> _What you will do_
The response should contain only those lines of the entries below that include the string "Tianshu".

> _Given information_
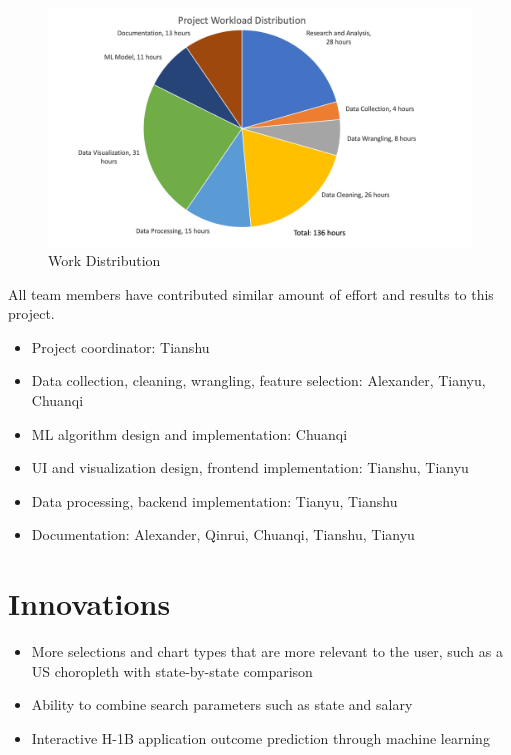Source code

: \documentclass[sigconf]{acmart}
\begin{document}
\begin{figure}
  \includegraphics[width=\linewidth]{fig5_work_distribution.png}
  \caption{Work Distribution}
  \label{fig:workdistribution}
\end{figure}


All team members have contributed similar amount of effort and results to this project.
 
\begin{itemize} 
	\item Project coordinator: Tianshu 
	\item Data collection, cleaning, wrangling, feature selection: Alexander, Tianyu, Chuanqi 
	\item ML algorithm design and implementation: Chuanqi 
	\item UI and visualization design, frontend implementation: Tianshu, Tianyu 
	\item Data processing, backend implementation: Tianyu, Tianshu
	\item Documentation: Alexander, Qinrui, Chuanqi, Tianshu, Tianyu 
	
\end{itemize}


\section{Innovations}
\begin{itemize}
	\item More selections and chart types that are more relevant to the user, such as a US choropleth with state-by-state comparison
	\item Ability to combine search parameters such as state and salary
	\item Interactive H-1B application outcome prediction through machine learning

\end{itemize}
\end{document}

> _Exercise response_
	\item Project coordinator: Tianshu 
	\item UI and visualization design, frontend implementation: Tianshu, Tianyu 
	\item Data processing, backend implementation: Tianyu, Tianshu
	\item Documentation: Alexander, Qinrui, Chuanqi, Tianshu, Tianyu 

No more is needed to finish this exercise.